I’ll begin with a question. Do we imagine PSA sanctioned the Distinctive Series as a direct result of the 2008 financial crisis? It’s certainly a possibility; after all, the whole concept is redolent of the sort of panicked committee decision making one comes to at some ungodly hour, once the coffee has run out and the only rational alternative is self-immolation.

Another reason I suspect as much is because it seemed to appear rather abruptly in 2009, without prior warning or precedent. Of course, we cannot be sure and the opposite may equally be true. So offering no overarching insight, merely a few half-baked notions and a questionable capacity to join dots, I propose a counterfactual, but broadly plausible fossil trace.
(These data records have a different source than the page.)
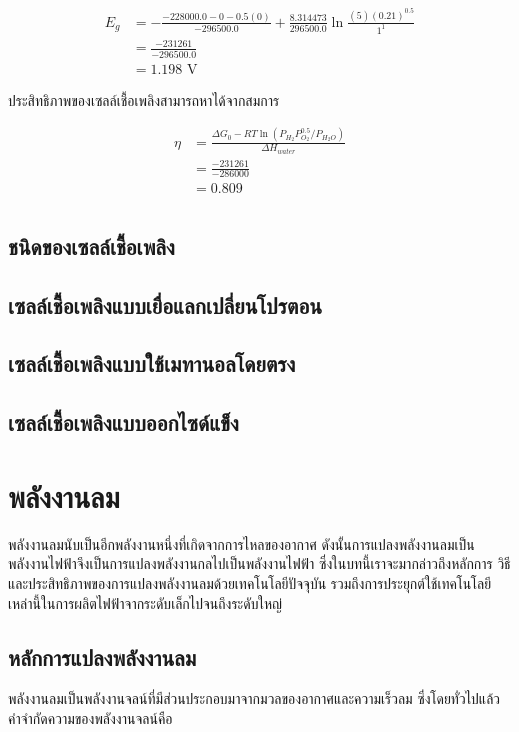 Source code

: \documentclass[a4paper,nobib,openany]{tufte-book}
\begin{document}
\begin{align*}
E_g &= - \frac{-228000.0-0- 0.5(0)}{-296500.0} + \frac{8.314473}{296500.0} \ln \frac{(5)(0.21)^{0.5}}{1^1} \\
&= \frac{-231261}{-296500.0} \\
&= 1.198\text{ V}
\end{align*}

ประสิทธิภาพของเซลล์เชื้อเพลิงสามารถหาได้จากสมการ

\begin{align*}
\eta &= \frac{\Delta G_0 - RT \ln (P_{H_2} P_{O_2}^{0.5}/ P_{H_2O})}{\Delta H_{water}} \\
&= \frac{-231261}{-286000} \\ 
&=0.809\\
\end{align*}

\section{ชนิดของเซลล์เชื้อเพลิง}
\label{sec:org8d7a04f}
\section{เซลล์เชื้อเพลิงแบบเยื่อแลกเปลี่ยนโปรตอน}
\label{sec:orgc40f3cb}
\section{เซลล์เชื้อเพลิงแบบใช้เมทานอลโดยตรง}
\label{sec:org38f78c6}
\section{เซลล์เชื้อเพลิงแบบออกไซด์แข็ง}
\label{sec:orgb0d291a}
\chapter{พลังงานลม}
\label{sec:org5e0b7f7}
พลังงานลมนับเป็นอีกพลังงานหนึ่งที่เกิดจากการไหลของอากาศ
ดังนั้นการแปลงพลังงานลมเป็นพลังงานไฟฟ้าจึงเป็นการแปลงพลังงานกลไปเป็นพลังงานไฟฟ้า
ซึ่งในบทนี้เราจะมากล่าวถึงหลักการ วิธี
และประสิทธิภาพของการแปลงพลังงานลมด้วยเทคโนโลยีปัจจุบัน
รวมถึงการประยุกต์ใช้เทคโนโลยีเหล่านี้ในการผลิตไฟฟ้าจากระดับเล็กไปจนถึงระดับใหญ่

\section{หลักการแปลงพลังงานลม}
\label{sec:org6728532}
พลังงานลมเป็นพลังงานจลน์ที่มีส่วนประกอบมาจากมวลของอากาศและความเร็วลม
ซึ่งโดยทั่วไปแล้ว คำจำกัดความของพลังงานจลน์คือ
\end{document}
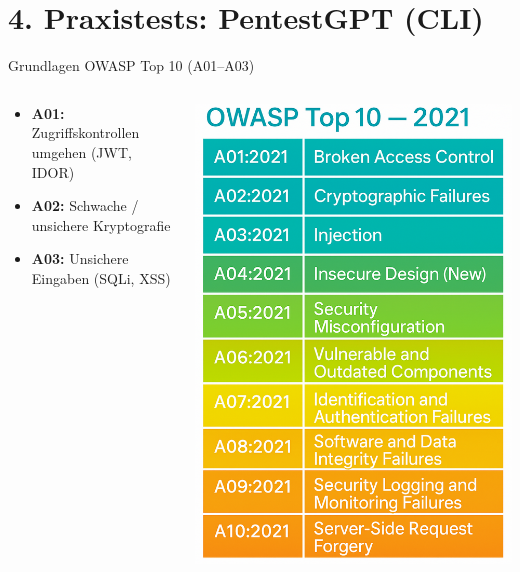 \documentclass[
	aspectratio=169,	%
	onlytextwidth,		%
	t,					%
	]{beamer}
\begin{document}
\section{4. Praxistests: PentestGPT (CLI)}

\begin{frame}{Grundlagen OWASP Top 10 (A01–A03)}
	\begin{columns}
		\begin{column}[T]{.65\textwidth}
			\begin{itemize}
				\item \textbf{A01:} Zugriffskontrollen umgehen  
				(JWT, IDOR)
				\item \textbf{A02:} Schwache / unsichere Kryptografie
				\item \textbf{A03:} Unsichere Eingaben  
				(SQLi, XSS)
			\end{itemize}		
		\end{column}
		\begin{column}[T]{.3\textwidth}
			\vspace*{-4mm}
			\centering
			\includegraphics[width=\textwidth]{figures/4.png}
			\label{fig:4}
		\end{column}
	\end{columns}
\end{frame}
\end{document}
The middle of the previous decade was perhaps the swansong for the mainstream European car manufacturers in terms of confidence and (arguably) creativity. Business was good, the sky had yet to fall in and the CUV craze was still a gleam in the product strategist’s eyes.

One of the big growth areas at the time was in stylish, urbane city cars. Patrick le Quément’s Renault Twingo may have set the template to some extent, but Ford’s KA and BMW’s new-MINI grasped the baton with gusto, to say nothing of Daimler-Benz’s impactful (if catastrophically loss-making) Smart.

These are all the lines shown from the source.